Saved data entries:
+ + + + +

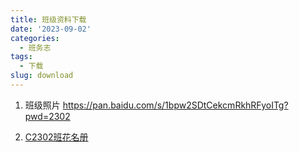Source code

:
 ```yaml
---
title: 班级资料下载
date: '2023-09-02'
categories:
  - 班务志
tags:
  - 下载
slug: download
---
```



1. 班级照片  https://pan.baidu.com/s/1bpw2SDtCekcmRkhRFyoITg?pwd=2302 

2. [C2302班花名册](/resource/C2302课表.pdf)
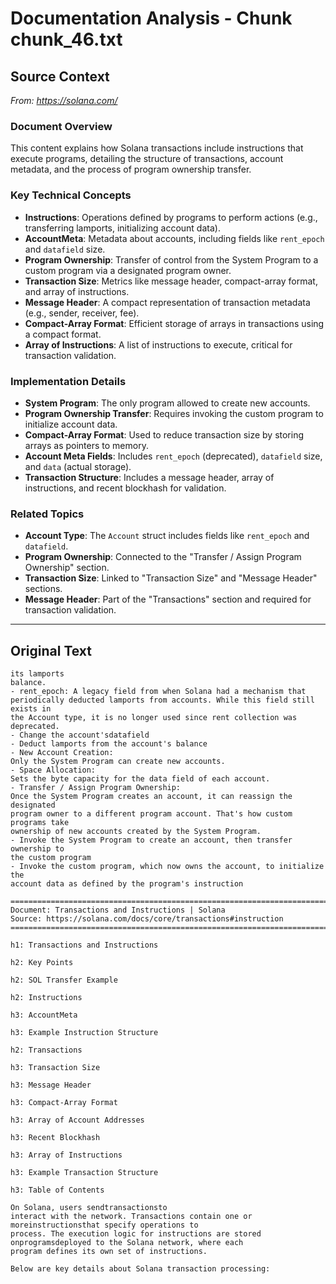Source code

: # Documentation Analysis - Chunk chunk_46.txt

## Source Context
*From: https://solana.com/*

### Document Overview  
This content explains how Solana transactions include instructions that execute programs, detailing the structure of transactions, account metadata, and the process of program ownership transfer.  

### Key Technical Concepts  
- **Instructions**: Operations defined by programs to perform actions (e.g., transferring lamports, initializing account data).  
- **AccountMeta**: Metadata about accounts, including fields like `rent_epoch` and `datafield` size.  
- **Program Ownership**: Transfer of control from the System Program to a custom program via a designated program owner.  
- **Transaction Size**: Metrics like message header, compact-array format, and array of instructions.  
- **Message Header**: A compact representation of transaction metadata (e.g., sender, receiver, fee).  
- **Compact-Array Format**: Efficient storage of arrays in transactions using a compact format.  
- **Array of Instructions**: A list of instructions to execute, critical for transaction validation.  

### Implementation Details  
- **System Program**: The only program allowed to create new accounts.  
- **Program Ownership Transfer**: Requires invoking the custom program to initialize account data.  
- **Compact-Array Format**: Used to reduce transaction size by storing arrays as pointers to memory.  
- **Account Meta Fields**: Includes `rent_epoch` (deprecated), `datafield` size, and `data` (actual storage).  
- **Transaction Structure**: Includes a message header, array of instructions, and recent blockhash for validation.  

### Related Topics  
- **Account Type**: The `Account` struct includes fields like `rent_epoch` and `datafield`.  
- **Program Ownership**: Connected to the "Transfer / Assign Program Ownership" section.  
- **Transaction Size**: Linked to "Transaction Size" and "Message Header" sections.  
- **Message Header**: Part of the "Transactions" section and required for transaction validation.

---

## Original Text
```
its lamports
balance.
- rent_epoch: A legacy field from when Solana had a mechanism that
periodically deducted lamports from accounts. While this field still exists in
the Account type, it is no longer used since rent collection was deprecated.
- Change the account'sdatafield
- Deduct lamports from the account's balance
- New Account Creation:
Only the System Program can create new accounts.
- Space Allocation:
Sets the byte capacity for the data field of each account.
- Transfer / Assign Program Ownership:
Once the System Program creates an account, it can reassign the designated
program owner to a different program account. That's how custom programs take
ownership of new accounts created by the System Program.
- Invoke the System Program to create an account, then transfer ownership to
the custom program
- Invoke the custom program, which now owns the account, to initialize the
account data as defined by the program's instruction

================================================================================
Document: Transactions and Instructions | Solana
Source: https://solana.com/docs/core/transactions#instruction
================================================================================

h1: Transactions and Instructions

h2: Key Points

h2: SOL Transfer Example

h2: Instructions

h3: AccountMeta

h3: Example Instruction Structure

h2: Transactions

h3: Transaction Size

h3: Message Header

h3: Compact-Array Format

h3: Array of Account Addresses

h3: Recent Blockhash

h3: Array of Instructions

h3: Example Transaction Structure

h3: Table of Contents

On Solana, users sendtransactionsto
interact with the network. Transactions contain one or moreinstructionsthat specify operations to
process. The execution logic for instructions are stored onprogramsdeployed to the Solana network, where each
program defines its own set of instructions.

Below are key details about Solana transaction processing:

```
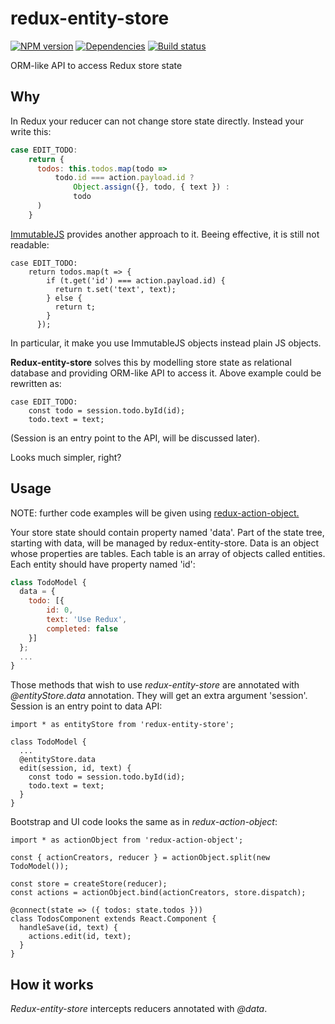 redux-entity-store
=============

[![NPM version][npm-image]][npm-url]
[![Dependencies][dependencies]][npm-url]
[![Build status][travis-image]][travis-url]

ORM-like API to access Redux store state

## Why

In Redux your reducer can not change store state directly. Instead your write this:

```javascript
case EDIT_TODO:
    return {
      todos: this.todos.map(todo =>
          todo.id === action.payload.id ?
              Object.assign({}, todo, { text }) :
              todo
      )
    }
```

[ImmutableJS](https://facebook.github.io/immutable-js/) provides another approach to it. Beeing effective, it is still not readable:

```
case EDIT_TODO:
    return todos.map(t => {
        if (t.get('id') === action.payload.id) {
          return t.set('text', text);
        } else {
          return t;
        }
      });
```

In particular, it make you use ImmutableJS objects instead plain JS objects.

**Redux-entity-store** solves this by modelling store state as relational database and providing ORM-like API to access
it. Above example could be rewritten as:

```
case EDIT_TODO:
    const todo = session.todo.byId(id);
    todo.text = text;
```

(Session is an entry point to the API, will be discussed later).

Looks much simpler, right?

## Usage

NOTE: further code examples will be given using [redux-action-object.](https://github.com/vasyas/redux-action-object)

Your store state should contain property named 'data'. Part of the state tree, starting with data, will be managed by
redux-entity-store. Data is an object whose properties are tables. Each table is an array of objects called entities.
Each entity should have property named 'id':

```javascript
class TodoModel {
  data = {
    todo: [{
        id: 0,
        text: 'Use Redux',
        completed: false
    }]
  };
  ...
}
```

Those methods that wish to use *redux-entity-store* are annotated with *@entityStore.data* annotation. They will get an
extra argument 'session'. Session is an entry point to data API:

```
import * as entityStore from 'redux-entity-store';

class TodoModel {
  ...
  @entityStore.data
  edit(session, id, text) {
    const todo = session.todo.byId(id);
    todo.text = text;
  }
}
```

Bootstrap and UI code looks the same as in *redux-action-object*:

```
import * as actionObject from 'redux-action-object';

const { actionCreators, reducer } = actionObject.split(new TodoModel());

const store = createStore(reducer);
const actions = actionObject.bind(actionCreators, store.dispatch);

@connect(state => ({ todos: state.todos }))
class TodosComponent extends React.Component {
  handleSave(id, text) {
    actions.edit(id, text);
  }
}
```

## How it works

*Redux-entity-store* intercepts reducers annotated with *@data*.


[npm-image]: https://img.shields.io/npm/v/redux-entity-store.svg?style=flat-square
[npm-url]: https://npmjs.org/package/redux-entity-store
[travis-image]: https://img.shields.io/travis/vasyas/redux-entity-store.svg?style=flat-square
[travis-url]: https://travis-ci.org/vasyas/redux-entity-store
[dependencies]: https://david-dm.org/vasyas/redux-entity-store.svg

+ + + + +

* Exercise objective: The lines to return are those in the records above that hold the word "contain".

* Solution to this task:
interact with the network. Transactions contain one or moreinstructionsthat specify operations to
Your store state should contain property named 'data'. Part of the state tree, starting with data, will be managed by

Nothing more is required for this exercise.